The agreement was reached on the back of a well-publicised study released by the Paris-based International Chamber of Commerce that claimed TF would push up global income by US $1 trillion and add a whopping 20 million jobs, of which 18 million would be in the developing world. The report was cited often by negotiators of the rich world but critics have questioned its “unwarranted assumptions” and flawed methodology. Particularly suspect are its figures of employment generation (see ‘Flawed study based on assumptions,’).
However, industrialised nations celebrated their success in securing the TF agreement with hardly any quid pro quo as “the triumph of multilateralism”, leaving the developing world to pick through the remains of a negotiation that provided little comfort. The proposal of the G33 countries—this is a bloc of 46 WTO members with sizeable poor populations and small farmers—that it be allowed to stockpile foodgrains as a food security measure was met with minimal concession. This was a peace clause in that such schemes in existence could be in force for another four years till a permanent solution is found.
Not unexpectedly, the peace clause brushed aside the long-standing demand of the developing countries for a thorough overhaul of the Agreement on Agriculture with its outdated methods of calculating the support price provided to low-income farmers (see ‘Fighting a flawed WTO regime,’ Down To Earth, November 30, 2013).
India’s Commerce Minister Anand Sharma who went to the Bali negotiations with all guns blazing and the heroic declaration that there could be no compromise on the country’s food security was clearly grandstanding. India was under tremendous pressure from the developed nations, specially the US, who portrayed it as the sole stumbling block to a pact that would revive the comatose apex trading body. Sharma and his negotiating team had aided this perception by painting themselves into a corner. Not only did they manage to alienate some members of the G33, but also failed to take on board the worries of food importing countries in this bloc, such as the Philippines.

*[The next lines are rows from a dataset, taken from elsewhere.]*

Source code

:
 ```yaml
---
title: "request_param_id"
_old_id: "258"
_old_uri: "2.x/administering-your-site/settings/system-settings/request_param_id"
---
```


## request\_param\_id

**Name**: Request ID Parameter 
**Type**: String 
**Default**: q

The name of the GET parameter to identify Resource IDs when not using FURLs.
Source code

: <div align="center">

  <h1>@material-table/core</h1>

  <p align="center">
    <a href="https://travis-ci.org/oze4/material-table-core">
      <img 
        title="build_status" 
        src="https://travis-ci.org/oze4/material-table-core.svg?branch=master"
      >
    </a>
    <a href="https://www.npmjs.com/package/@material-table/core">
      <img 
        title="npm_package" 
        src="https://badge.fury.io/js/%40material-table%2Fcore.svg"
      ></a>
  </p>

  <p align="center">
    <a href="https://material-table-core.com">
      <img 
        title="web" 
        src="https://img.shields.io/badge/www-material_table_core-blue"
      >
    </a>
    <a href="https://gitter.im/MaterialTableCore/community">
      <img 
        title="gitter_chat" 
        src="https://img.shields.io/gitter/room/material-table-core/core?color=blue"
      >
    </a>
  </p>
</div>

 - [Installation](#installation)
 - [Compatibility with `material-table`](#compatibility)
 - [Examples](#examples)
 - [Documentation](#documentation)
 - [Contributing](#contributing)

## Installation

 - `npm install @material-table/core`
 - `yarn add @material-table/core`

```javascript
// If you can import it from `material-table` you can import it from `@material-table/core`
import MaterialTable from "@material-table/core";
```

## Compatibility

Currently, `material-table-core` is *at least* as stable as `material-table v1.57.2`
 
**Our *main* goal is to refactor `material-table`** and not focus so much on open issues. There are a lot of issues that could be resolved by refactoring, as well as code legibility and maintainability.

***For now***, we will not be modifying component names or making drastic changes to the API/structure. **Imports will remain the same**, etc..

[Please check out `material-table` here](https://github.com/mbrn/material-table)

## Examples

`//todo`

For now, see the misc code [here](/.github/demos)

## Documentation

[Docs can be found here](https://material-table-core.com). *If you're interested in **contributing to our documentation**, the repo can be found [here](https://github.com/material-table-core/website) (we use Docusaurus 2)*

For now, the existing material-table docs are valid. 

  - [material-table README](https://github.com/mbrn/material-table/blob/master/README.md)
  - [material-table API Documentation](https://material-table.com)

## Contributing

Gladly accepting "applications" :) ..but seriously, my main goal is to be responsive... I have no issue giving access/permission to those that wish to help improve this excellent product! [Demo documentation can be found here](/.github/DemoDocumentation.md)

Then there was the bloc of rival food exporters, primarily Pakistan, which stridently opposed India on the foodstockpiling issue, contending that rice procured for food security purposes was dumped in global markets. This is strictly not true, according to the International Centre for Trade and Sustainable Development (ICTSD), an independent non-profit based in Geneva which said, “Domestic prices were held down below international prices in most years despite purchase operations to defend minimum support prices… The MSP and domestic prices in India have not got divorced from international prices.”
But in its assessment of the G33 proposal in September, the trade thinktank also noted: “Government food stocks can, however, also contribute to food security in other countries. For example, following the 2007-2008 spike in food prices, India entered into a deal with Bangladesh wherein about 400,000 tonnes of rice was exported to Bangladesh at $400 per tonne while the world price was as high as $800 per tonne. However, such government to government deals can, particularly where sustained over time, result in significant shifts in trading patterns, sometimes to the detriment of traditional exporters to the importing country.”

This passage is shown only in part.